▶ **What you will do**: The lines you need are those holding the word "drwxrwxrwx"; pull them from the material.

▶ **Data records**:
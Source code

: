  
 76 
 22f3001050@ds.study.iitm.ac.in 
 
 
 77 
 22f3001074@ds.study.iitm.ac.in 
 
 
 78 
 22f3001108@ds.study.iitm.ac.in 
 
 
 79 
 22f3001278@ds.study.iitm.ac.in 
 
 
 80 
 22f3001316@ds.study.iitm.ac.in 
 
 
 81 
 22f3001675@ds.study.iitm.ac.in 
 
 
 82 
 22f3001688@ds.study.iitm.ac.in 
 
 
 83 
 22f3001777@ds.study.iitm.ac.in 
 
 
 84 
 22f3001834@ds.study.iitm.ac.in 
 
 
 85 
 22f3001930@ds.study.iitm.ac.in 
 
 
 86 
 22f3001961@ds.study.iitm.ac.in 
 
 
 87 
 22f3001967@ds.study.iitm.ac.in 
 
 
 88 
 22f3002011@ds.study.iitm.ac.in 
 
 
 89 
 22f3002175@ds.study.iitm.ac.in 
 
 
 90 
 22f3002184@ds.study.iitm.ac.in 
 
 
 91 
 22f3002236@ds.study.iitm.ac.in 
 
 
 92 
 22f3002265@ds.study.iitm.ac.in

...

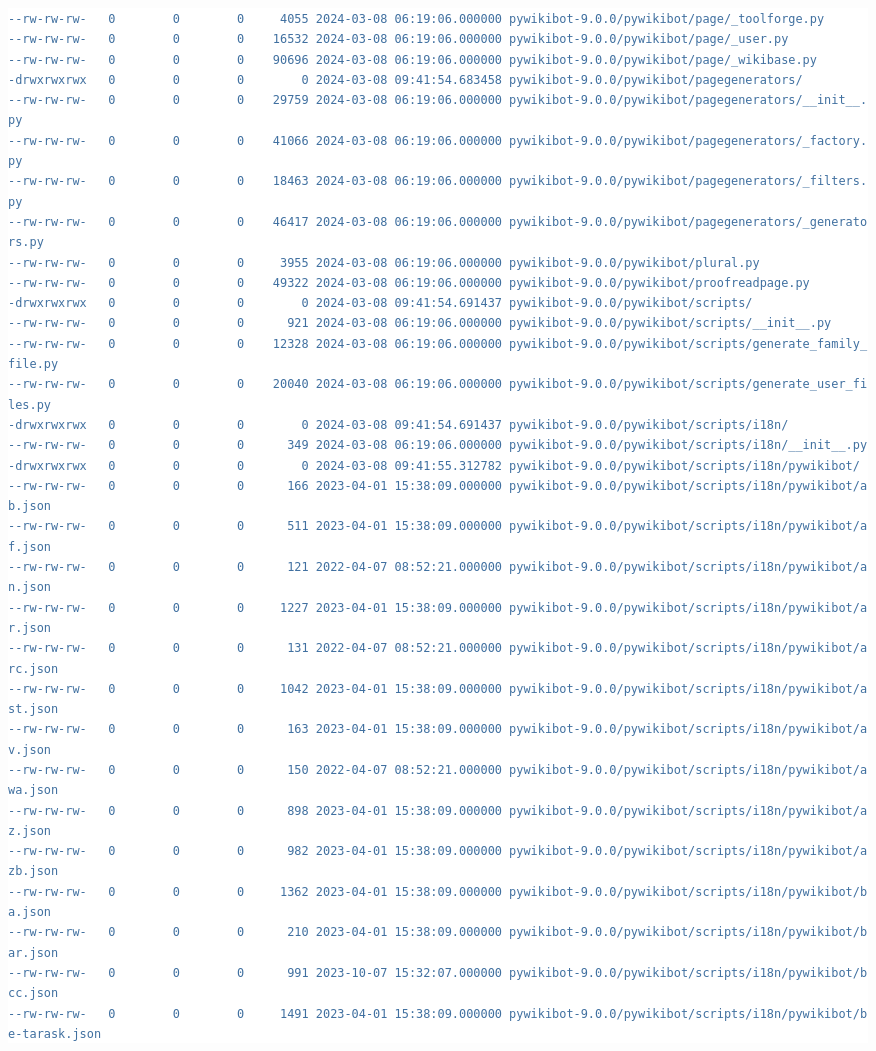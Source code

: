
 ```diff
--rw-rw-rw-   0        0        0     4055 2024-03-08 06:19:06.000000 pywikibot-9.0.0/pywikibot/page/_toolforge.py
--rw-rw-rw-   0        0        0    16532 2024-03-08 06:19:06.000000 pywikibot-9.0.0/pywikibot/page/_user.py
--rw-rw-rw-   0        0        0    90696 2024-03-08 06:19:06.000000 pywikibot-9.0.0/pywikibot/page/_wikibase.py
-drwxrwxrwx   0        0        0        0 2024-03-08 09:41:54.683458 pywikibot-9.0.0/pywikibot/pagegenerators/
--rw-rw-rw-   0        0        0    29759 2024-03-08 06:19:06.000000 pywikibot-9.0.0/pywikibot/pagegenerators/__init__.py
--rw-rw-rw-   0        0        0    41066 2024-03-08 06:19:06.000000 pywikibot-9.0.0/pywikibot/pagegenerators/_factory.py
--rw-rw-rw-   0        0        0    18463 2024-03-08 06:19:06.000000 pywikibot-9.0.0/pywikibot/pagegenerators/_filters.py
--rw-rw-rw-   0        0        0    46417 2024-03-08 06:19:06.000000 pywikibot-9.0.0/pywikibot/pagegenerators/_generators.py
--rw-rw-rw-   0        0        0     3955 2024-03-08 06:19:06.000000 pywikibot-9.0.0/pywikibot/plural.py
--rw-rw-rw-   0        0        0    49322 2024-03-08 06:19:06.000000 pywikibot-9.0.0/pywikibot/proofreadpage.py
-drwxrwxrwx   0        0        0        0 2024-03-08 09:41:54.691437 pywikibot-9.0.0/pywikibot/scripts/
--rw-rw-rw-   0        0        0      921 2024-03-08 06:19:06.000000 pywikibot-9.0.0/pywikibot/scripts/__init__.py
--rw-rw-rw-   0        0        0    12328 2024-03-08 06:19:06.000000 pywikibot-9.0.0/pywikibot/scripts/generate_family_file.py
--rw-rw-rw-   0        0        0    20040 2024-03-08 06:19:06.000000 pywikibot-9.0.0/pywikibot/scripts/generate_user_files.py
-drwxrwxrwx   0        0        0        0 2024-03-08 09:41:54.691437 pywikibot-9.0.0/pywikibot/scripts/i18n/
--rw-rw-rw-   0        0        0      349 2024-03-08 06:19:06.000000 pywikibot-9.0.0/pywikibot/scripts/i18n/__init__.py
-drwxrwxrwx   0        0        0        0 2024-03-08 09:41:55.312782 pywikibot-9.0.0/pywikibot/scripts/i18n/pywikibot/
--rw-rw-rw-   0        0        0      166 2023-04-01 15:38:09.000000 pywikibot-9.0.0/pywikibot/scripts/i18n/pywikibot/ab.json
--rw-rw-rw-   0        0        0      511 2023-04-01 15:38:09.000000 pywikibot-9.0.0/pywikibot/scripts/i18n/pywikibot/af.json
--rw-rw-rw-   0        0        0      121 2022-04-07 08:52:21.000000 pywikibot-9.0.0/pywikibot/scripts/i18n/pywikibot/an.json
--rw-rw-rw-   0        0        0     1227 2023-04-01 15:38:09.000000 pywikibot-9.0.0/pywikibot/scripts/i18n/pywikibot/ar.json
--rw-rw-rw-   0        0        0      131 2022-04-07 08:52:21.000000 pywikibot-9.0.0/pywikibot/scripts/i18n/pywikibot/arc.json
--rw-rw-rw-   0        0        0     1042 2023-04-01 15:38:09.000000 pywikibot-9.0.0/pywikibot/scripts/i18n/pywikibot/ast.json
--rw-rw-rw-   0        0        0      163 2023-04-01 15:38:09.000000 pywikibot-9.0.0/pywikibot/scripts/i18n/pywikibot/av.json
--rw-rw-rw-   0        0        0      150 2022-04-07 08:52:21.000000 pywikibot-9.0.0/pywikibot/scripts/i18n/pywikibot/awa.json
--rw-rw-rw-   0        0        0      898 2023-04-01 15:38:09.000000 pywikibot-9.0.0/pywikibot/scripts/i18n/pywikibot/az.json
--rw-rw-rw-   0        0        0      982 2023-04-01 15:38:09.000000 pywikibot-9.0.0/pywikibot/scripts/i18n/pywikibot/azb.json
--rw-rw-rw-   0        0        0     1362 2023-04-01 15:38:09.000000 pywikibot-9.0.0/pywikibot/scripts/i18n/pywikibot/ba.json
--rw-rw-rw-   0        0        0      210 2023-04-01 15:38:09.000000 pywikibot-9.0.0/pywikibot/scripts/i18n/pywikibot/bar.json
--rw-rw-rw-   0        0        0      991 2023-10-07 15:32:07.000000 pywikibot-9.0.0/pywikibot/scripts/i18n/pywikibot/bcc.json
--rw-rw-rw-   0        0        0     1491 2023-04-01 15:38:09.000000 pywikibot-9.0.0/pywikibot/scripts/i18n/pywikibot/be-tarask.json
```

▶ **Answer to this problem**:
-drwxrwxrwx   0        0        0        0 2024-03-08 09:41:54.683458 pywikibot-9.0.0/pywikibot/pagegenerators/
-drwxrwxrwx   0        0        0        0 2024-03-08 09:41:54.691437 pywikibot-9.0.0/pywikibot/scripts/
-drwxrwxrwx   0        0        0        0 2024-03-08 09:41:54.691437 pywikibot-9.0.0/pywikibot/scripts/i18n/
-drwxrwxrwx   0        0        0        0 2024-03-08 09:41:55.312782 pywikibot-9.0.0/pywikibot/scripts/i18n/pywikibot/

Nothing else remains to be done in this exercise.